So there is reason one why you agree; or rather you convince yourself it is one of the reasons why you agree: he does something so uncharacteristically for a Slytherin; he asks. But secondly, and most important, you have to destroy this feeling by its roots; cut it off, burn it. Tear down the walls, don’t keep it in. You will not be afraid of him, of any man as long as you breathe.
Drawing your shoulders up, you jut your chin towards the Clock Tower Courtyard. “Five minutes.” Leaving no room for protests or complaints, you lead the way, swiftly dodging a floating wooden plank on its way to reattach to a bench. Quick steps hurry after you, tripping over themselves in their haste to catch up. The Clock Tower Courtyard is deserted this late in the evening, most students are still gathered inside the tower, cleaning up after the fight. The first stars twinkle through a wispy cloud cover, impatient to be the witnesses to your conversation.
St. Jude slumps onto the fountain at the centre, rubbing at his eyes as though he can force whatever exhaustion he’s feeling from the battle away. Yet there’s an energy you feel strumming in his bones as though he’s a high-strung fuse ready to blow.

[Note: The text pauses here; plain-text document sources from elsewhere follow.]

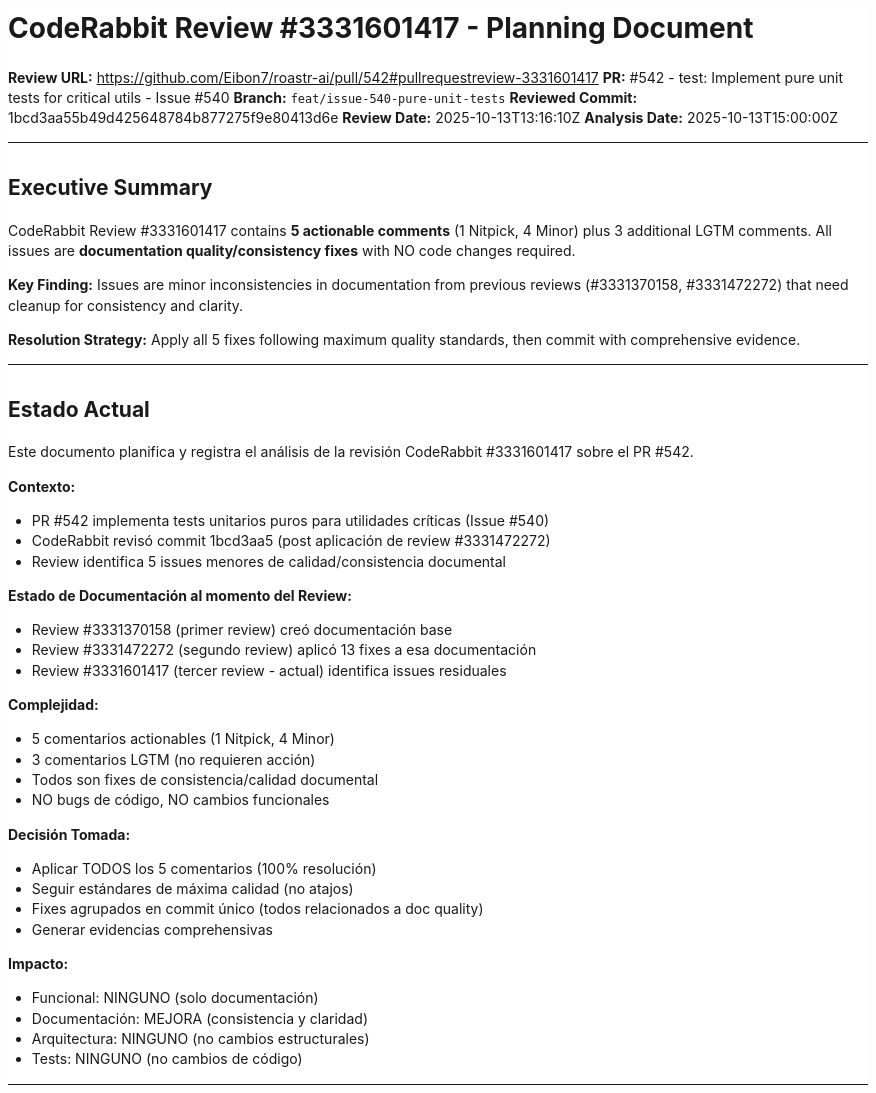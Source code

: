 # CodeRabbit Review #3331601417 - Planning Document

**Review URL:** <https://github.com/Eibon7/roastr-ai/pull/542#pullrequestreview-3331601417>
**PR:** #542 - test: Implement pure unit tests for critical utils - Issue #540
**Branch:** `feat/issue-540-pure-unit-tests`
**Reviewed Commit:** 1bcd3aa55b49d425648784b877275f9e80413d6e
**Review Date:** 2025-10-13T13:16:10Z
**Analysis Date:** 2025-10-13T15:00:00Z

---

## Executive Summary

CodeRabbit Review #3331601417 contains **5 actionable comments** (1 Nitpick, 4 Minor) plus 3 additional LGTM comments. All issues are **documentation quality/consistency fixes** with NO code changes required.

**Key Finding:** Issues are minor inconsistencies in documentation from previous reviews (#3331370158, #3331472272) that need cleanup for consistency and clarity.

**Resolution Strategy:** Apply all 5 fixes following maximum quality standards, then commit with comprehensive evidence.

---

## Estado Actual

Este documento planifica y registra el análisis de la revisión CodeRabbit #3331601417 sobre el PR #542.

**Contexto:**
- PR #542 implementa tests unitarios puros para utilidades críticas (Issue #540)
- CodeRabbit revisó commit 1bcd3aa5 (post aplicación de review #3331472272)
- Review identifica 5 issues menores de calidad/consistencia documental

**Estado de Documentación al momento del Review:**
- Review #3331370158 (primer review) creó documentación base
- Review #3331472272 (segundo review) aplicó 13 fixes a esa documentación
- Review #3331601417 (tercer review - actual) identifica issues residuales

**Complejidad:**
- 5 comentarios actionables (1 Nitpick, 4 Minor)
- 3 comentarios LGTM (no requieren acción)
- Todos son fixes de consistencia/calidad documental
- NO bugs de código, NO cambios funcionales

**Decisión Tomada:**
- Aplicar TODOS los 5 comentarios (100% resolución)
- Seguir estándares de máxima calidad (no atajos)
- Fixes agrupados en commit único (todos relacionados a doc quality)
- Generar evidencias comprehensivas

**Impacto:**
- Funcional: NINGUNO (solo documentación)
- Documentación: MEJORA (consistencia y claridad)
- Arquitectura: NINGUNO (no cambios estructurales)
- Tests: NINGUNO (no cambios de código)

---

When he looks back at you expectantly, you make sure there’s an arm’s length of space between you when settle against the fountain.
“That’s it.” When you glance his way, he’s nodding at your wand as he speaks. “That’s the other wand, isn’t it?”
You have the urge to hide it away inside your pocket, away from his prying eyes. “So?”
“Mr. Ollivander only said—”
“Mr. Ollivander’s got a few screws loose, it doesn’t matter what he said.” It comes out harsher than intended, followed by a sharp twinge of guilt towards the old man who has been nothing but kind.
St. Jude takes a deep breath. Maybe his patience with you will run out first and he’ll leave you alone, realising whatever it is that he wants from you, you can’t give him. “All he said was I would meet someone connected to my wand.” He twirls it between his long, slender fingers. He’s wearing a ring which glints whenever it catches the light from the castle, winking at you. “And once I’d meet them—her, the Hawthorn girl he’d said, then I would get an explanation.”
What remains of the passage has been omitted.